Bundesverwaltungsgericht
Beschl. v. 13.11.1978, Az.: BVerwG 1 B 417.78
Anforderungen an die ordnungsgemäße Darlegung der grundsätzlichen Bedeutsamkeit einer Rechtssache
Bibliographie
- Gericht
- BVerwG
- Datum
- 13.11.1978
- Aktenzeichen
- BVerwG 1 B 417.78
- Entscheidungsform
- Beschluss
- Referenz
- WKRS 1978, 14338
- Entscheidungsname
- [keine Angabe]
- ECLI
- [keine Angabe]
Verfahrensgang
- vorgehend
- OVG Nordrhein-Westfalen - 06.09.1978 - AZ: IV A 1212/77
Rechtsgrundlagen
Der 1. Senat des Bundesverwaltungsgerichts hat
am 13. November 1978
durch
den Vorsitzenden Richter am Bundesverwaltungsgericht Dr. Heinrich und
die Richter am Bundesverwaltungsgericht Prof. Dr. Barbey und Meyer
beschlossen:
Tenor:
Die Beschwerde des Klägers gegen die Nichtzulassung der Revision in dem Urteil des Oberverwaltungsgerichts für das Land Nordrhein-Westfalen vom 6. September 1978 wird verworfen.
Der Kläger trägt die Kosten des Beschwerdeverfahrens.

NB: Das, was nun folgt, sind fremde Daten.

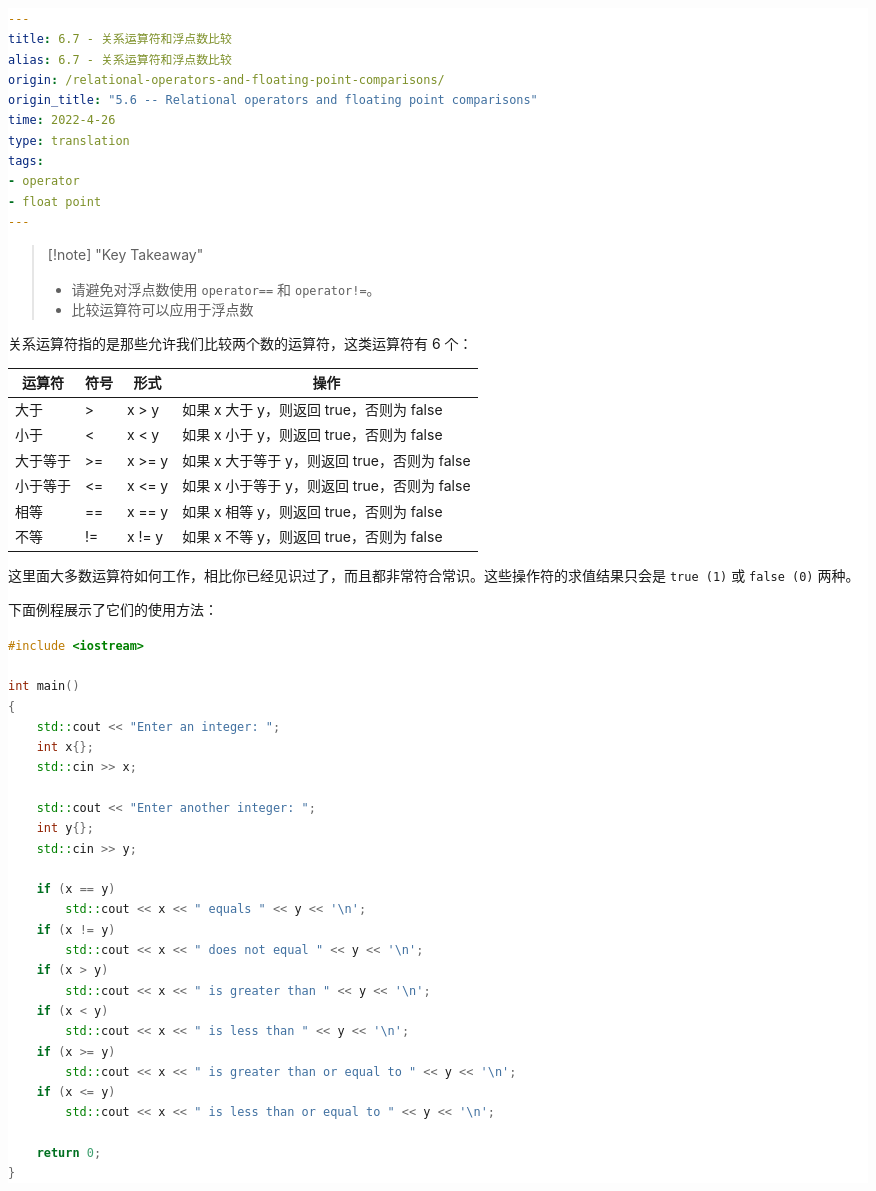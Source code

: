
 ```yaml
---
title: 6.7 - 关系运算符和浮点数比较
alias: 6.7 - 关系运算符和浮点数比较
origin: /relational-operators-and-floating-point-comparisons/
origin_title: "5.6 -- Relational operators and floating point comparisons"
time: 2022-4-26
type: translation
tags:
- operator
- float point
---
```


> [!note] "Key Takeaway"
> - 请避免对浮点数使用 `operator==` 和 `operator!=`。
> - 比较运算符可以应用于浮点数

关系运算符指的是那些允许我们比较两个数的运算符，这类运算符有 6 个：

|运算符	|符号	|形式	|操作|
|----|----|----|----|
|大于	|>	|x > y	| 如果 x 大于 y，则返回 true，否则为 false|
|小于	|<	|x < y	| 如果 x 小于 y，则返回 true，否则为 false|
|大于等于	|>=	|x >= y	|如果 x 大于等于 y，则返回 true，否则为 false|
|小于等于	|<=	|x <= y	|如果 x 小于等于 y，则返回 true，否则为 false|
|相等	|==	|x == y	|如果 x 相等 y，则返回 true，否则为 false|
|不等	|!=	|x != y	|如果 x 不等 y，则返回 true，否则为 false|


这里面大多数运算符如何工作，相比你已经见识过了，而且都非常符合常识。这些操作符的求值结果只会是 `true (1)` 或 `false (0)` 两种。

下面例程展示了它们的使用方法：

```cpp
#include <iostream>

int main()
{
    std::cout << "Enter an integer: ";
    int x{};
    std::cin >> x;

    std::cout << "Enter another integer: ";
    int y{};
    std::cin >> y;

    if (x == y)
        std::cout << x << " equals " << y << '\n';
    if (x != y)
        std::cout << x << " does not equal " << y << '\n';
    if (x > y)
        std::cout << x << " is greater than " << y << '\n';
    if (x < y)
        std::cout << x << " is less than " << y << '\n';
    if (x >= y)
        std::cout << x << " is greater than or equal to " << y << '\n';
    if (x <= y)
        std::cout << x << " is less than or equal to " << y << '\n';

    return 0;
}
```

Der Wert des Streitgegenstandes wird für das Beschwerdeverfahren auf 4.000 DM festgesetzt.
Gründe
Die Beschwerde muß erfolglos bleiben.
Nach § 132 Abs. 2 VwGO kann die Revision nur zugelassen werden, wenn die Rechtssache grundsätzliche Bedeutung hat oder das Urteil von einer Entscheidung des Bundesverwaltungsgerichts abweicht und auf dieser Abweichung beruht oder bei einem geltend gemachten Verfahrensmangel die angefochtene Entscheidung auf dem Verfahrensmangel beruhen kann. Wird die Nichtzulassung der Revision mit der Beschwerde angegriffen, so muß in der Beschwerdeschrift oder in einem weiteren, innerhalb eines Monats nach Zustellung des Urteils einzureichenden Schriftsatz die grundsätzliche Bedeutung der Rechtssache dargelegt oder die Entscheidung des Bundesverwaltungsgerichts, von der das angefochtene Urteil abweicht, oder der Verfahrensmangel bezeichnet werden (§ 132 Abs. 3 Satz 3 VwGO).
Die Beschwerde genügt den genannten Anforderungen nicht. Sie führt nicht einmal aus, welcher der in § 132 Abs. 2 VwGO genannten Zulassungsgründe geltend gemacht werden soll. Insbesondere legt sie nicht dar, daß der Rechtssache grundsätzliche Bedeutung im Sinne des § 132 Abs. 2 Nr. 1 VwGO zukomme. Das Darlegungserfordernis des § 132 Abs. 3 Satz 3 VwGO verlangt in diesem Zusammenhang nach ständiger Rechtsprechung des Bundesverwaltungsgerichts die Bezeichnung einer konkreten und für die Revisionsentscheidung erheblichen Rechtsfrage sowie einen Hinweis auf den Grund, der die Anerkennung der grundsätzlichen Bedeutung rechtfertigen soll. Dem entspricht die Beschwerde nicht. Sie wendet sich im wesentlichen gegen die Rechtsanwendung des Berufungsgerichts im vorliegenden Einzelfall. Mit bloßen Angriffen gegen die inhaltliche Richtigkeit des Berufungsurteils kann aber ein Revisionszulassungsgrund nicht dargetan werden.
Die Beschwerde ist daher mit der Kostenfolge des § 154 Abs. 2 VwGO zu verwerfen.
Streitwertbeschluss:
Der Wert des Streitgegenstandes wird für das Beschwerdeverfahren auf 4.000 DM festgesetzt.
Die Streitwertfestsetzung beruht auf § 13 Abs. 1 GKG.